10^12: there are two compound words each having three parts....

anyname

New member
Joined
Jun 2, 2023
Messages
5
I'm an historian and there are two compound words each having three parts. Each part seems to be a short word from another language and all the words relate to 'military building'. In that first language, about 1% of the short words have that meaning. So the chances of each compound word would be .000001 in the second language. Would the two multiply the odds or is the second one at the same odds? Maybe the two compounds having one meaning are a chance of .0001?
 
I am sorry, but your question is incomprehensible. Please clarify.

There are two compound words, x and y. (Are both in language Alpha or one in language Alpha and the other in language Beta? Obviously, it would be best if we knew what specific languages are being discussed.)

The words x and y each consists of three parts: a, b, and c comprise x, and p, q, and r comprise y. Are a, b, c the same as p, q, r? If so, is there one match, two matches, or three matches? Again, specifying the words would make everything less vague.

All the words (x, y, a, b, c, p, q, and r) mean “type of military building.” So, for example, x might be “keep-castello-burg.” The words (a, b, c, p, q, and r) come from “another language.” How many languages are we talking about? Do all six words come from the same language.

At this point, it is unclear if we are talking about 3, 4, 5, 6, 7, or 8 languages. So when you say “in that first language,” which one are you talking about.

So in some language, approximately 1% of the words refer to a type of military building. Are you trying to calculate probabilities or odds. Sometimes you say “chances,” and sometimes you say “odds,” but the math you are doing seems to be based on independent probabilities. But what mathematics makes 0.000001 become 0.0001?

Furthermore, you seem to be assuming independence. But that is highly implausible. Languages have a history; they are not historically independent and thus not statistically independent. In fact, lack of statistical independence is a major tool in linguistics. If three of your languages are Castilian, Romansch, and Occitan, or Friesian, Schweizerdeutch, and Yiddish, you are going to find huge overlaps.
 
I'm an historian and there are two compound words each having three parts. Each part seems to be a short word from another language and all the words relate to 'military building'. In that first language, about 1% of the short words have that meaning. So the chances of each compound word would be .000001 in the second language. Would the two multiply the odds or is the second one at the same odds? Maybe the two compounds having one meaning are a chance of .0001?
We definitely need more information in order to be able to say anything meaningful. People often seem to think that probabilities can be worked out without knowledge of a situation, but everything depends on the details. Here, there are a lot of linguistic issues to consider, among other things.

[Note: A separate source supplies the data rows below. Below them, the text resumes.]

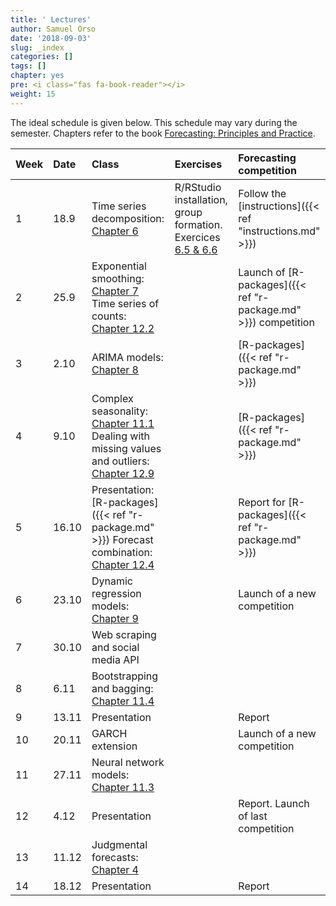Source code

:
 ```yaml
---
title: ' Lectures'
author: Samuel Orso
date: '2018-09-03'
slug: _index
categories: []
tags: []
chapter: yes
pre: <i class="fas fa-book-reader"></i>
weight: 15
---
```


The ideal schedule is given below. This schedule may vary during the semester. Chapters refer to the book [Forecasting: Principles and Practice](https://otexts.org/fpp2/). 

**Week** | **Date** | **Class** | **Exercises** | **Forecasting competition**   
:-- | :-- | :-- | :-- | :--   
1 | 18.9 | Time series decomposition: [Chapter 6](https://otexts.org/fpp2/decomposition.html) | R/RStudio installation, group formation. Exercices [6.5 & 6.6](https://otexts.org/fpp2/decomposition-exercises.html) | Follow the [instructions]({{< ref "instructions.md" >}})
2 | 25.9 | Exponential smoothing: [Chapter 7](https://otexts.org/fpp2/expsmooth.html)  Time series of counts: [Chapter 12.2](https://otexts.org/fpp2/counts.html) | | Launch of [R-packages]({{< ref "r-package.md" >}}) competition
3 | 2.10 | ARIMA models: [Chapter 8](https://otexts.org/fpp2/arima.html) | | [R-packages]({{< ref "r-package.md" >}})
4 | 9.10 | Complex seasonality: [Chapter 11.1](https://otexts.org/fpp2/complexseasonality.html)    Dealing with missing values and outliers: [Chapter 12.9](https://otexts.org/fpp2/missing-outliers.html) | | [R-packages]({{< ref "r-package.md" >}})
5 | 16.10 | Presentation: [R-packages]({{< ref "r-package.md" >}})   Forecast combination: [Chapter 12.4](https://otexts.org/fpp2/combinations.html) | | Report for [R-packages]({{< ref "r-package.md" >}})
6 | 23.10 | Dynamic regression models: [Chapter 9](https://otexts.org/fpp2/dynamic.html) | | Launch of a new competition
7 | 30.10 | Web scraping and social media API | |  
8 | 6.11 | Bootstrapping and bagging: [Chapter 11.4](https://otexts.org/fpp2/bootstrap.html) | | 
9 | 13.11 | Presentation | | Report
10 | 20.11 | GARCH extension | | Launch of a new competition 
11 | 27.11 | Neural network models: [Chapter 11.3](https://otexts.org/fpp2/nnetar.html) | | 
12 | 4.12 | Presentation | | Report. Launch of last competition
13 | 11.12 | Judgmental forecasts: [Chapter 4](https://otexts.org/fpp2/judgmental.html) | | 
14 | 18.12 | Presentation | | Report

As I read this, you appear to be asking for the probability that two different words would exist in a given language, both of which happen to be composed of three roots, all six of which are somewhat synonymous. Or something like that. It is not at all clear what probability you mean, because you have not asked the question very well.

But words don't assemble themselves randomly! I can't imagine a compound word whose three parts all mean the same thing, or even are in the same general category. So I would expect the probability of this happening at all to be zero.

The idea of two languages being involved (apparently the compound words are in, say, English, while all six parts are in, say, Chinese), and that you say the parts only "seem to be" words in another language, suggests that you may not even really be talking about genuine compound words, which are usually compounded of words in their own language, like "haircut" or "snowball", but perhaps about accidental alignments, like if it happened that "hair" and "cut" both sounded like different words for small mammals in Chinese. (Or that "ha", "irc", and "ut" were three kinds of tree.) That might indeed be random; but you'd have to know how many syllables in English even sound like anything in Chinese.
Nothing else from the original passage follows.